Recruitment Process Losing You Candidates?
Ever wondered why you aren’t employing the best candidates or losing good people throughout the recruitment process?
It’s exactly that, your recruitment process.
The market has changed. It’s no longer enough to sit in your office, interview candidates and expect them to want to work for your company just because they came along for an interview or want to change roles. There are some high calibre people out there currently and there are also a number of great companies and opportunities for them, despite the uncertainty of Brexit and the threat of a possible recession.
It’s a candidates market and unless companies have a smooth recruitment process, and go that extra mile to engage and attract talent, they will go to your competition.
We hear comments all the time including:
“I wouldn’t interview there again, I saw them last year and received no feedback”.
“The person who interviewed me wasn’t prepared and wasn’t engaged”.
“The process was clumsy and endless”, “It took weeks to get any feedback”.
This is just a few of the comments we hear on a daily basis.
So how can you correct this?
The first step to elevating your brand is to have a well thought out and informative job description which not only outlines the requirements of the role but also provide a rounded view of the organisation and the company culture. Careful consideration should go into defining the role and the profile of individuals you want to attract. Not only will this show candidates that you are serious about hiring it shows that you have a good grasp of what is required in the role.
Have a structured interview process that is adhered to, ensuring consistency of interviewers at each stage. Be wary of having too many steps in the process and having too many people involved, this will just lead to confusion and often differing opinions which should have been ironed out at the beginning of the process.
All individuals in the interview process should be aware of both the technical / hard skills required in the vacancy as well as the softer skills such as gravitas, communication and goal-setting and these should be agreed upon prior to interview.

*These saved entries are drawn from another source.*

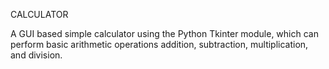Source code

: 
CALCULATOR


A GUI based simple calculator using the Python Tkinter module, which can perform basic arithmetic operations addition, subtraction, multiplication, and division.
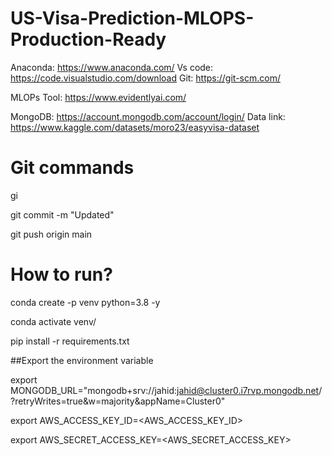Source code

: # US-Visa-Prediction-MLOPS-Production-Ready

Anaconda: https://www.anaconda.com/
Vs code: https://code.visualstudio.com/download
Git: https://git-scm.com/

MLOPs Tool: https://www.evidentlyai.com/

MongoDB: https://account.mongodb.com/account/login/
Data link: https://www.kaggle.com/datasets/moro23/easyvisa-dataset


# Git commands

gi

git commit -m "Updated"

git push origin main

# How to run?

conda create -p venv python=3.8 -y

conda activate venv/

pip install -r requirements.txt


##Export the environment variable

export MONGODB_URL="mongodb+srv://jahid:jahid@cluster0.i7rvp.mongodb.net/?retryWrites=true&w=majority&appName=Cluster0"


export AWS_ACCESS_KEY_ID=<AWS_ACCESS_KEY_ID>


export AWS_SECRET_ACCESS_KEY=<AWS_SECRET_ACCESS_KEY>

Prior to any interview all interviewers should have fully read (not just scanned) the candidates CV and be prepared with specific questions relating to that candidate’s experience to ensure that the best use is made of the time available.
The Interview Process
It’s extremely important that every candidate walks out of an interview with a great impression of you and your business, whether you want to hire them or not. Candidates are one of the biggest marketing tools you have and leaving them with a good, or indeed bad, impression will have an effect on how the company is perceived in the market. To ensure candidates have a positive experience stick to the following steps.
Ensure that the interview process is as slick as possible. This is the candidate’s first impression of your company and often is very indicative of what it is like to work there. Earmark interview dates for each stage and stick to them. Candidates will appreciate that you have put some consideration into the process and it shows that you are a professional organisation.
There should never be any surprises when candidates turn up for an interview, they should be made aware well in advance of whom they are meeting. If an interviewer isn’t able to attend and sends a replacement, make sure the candidate is alerted.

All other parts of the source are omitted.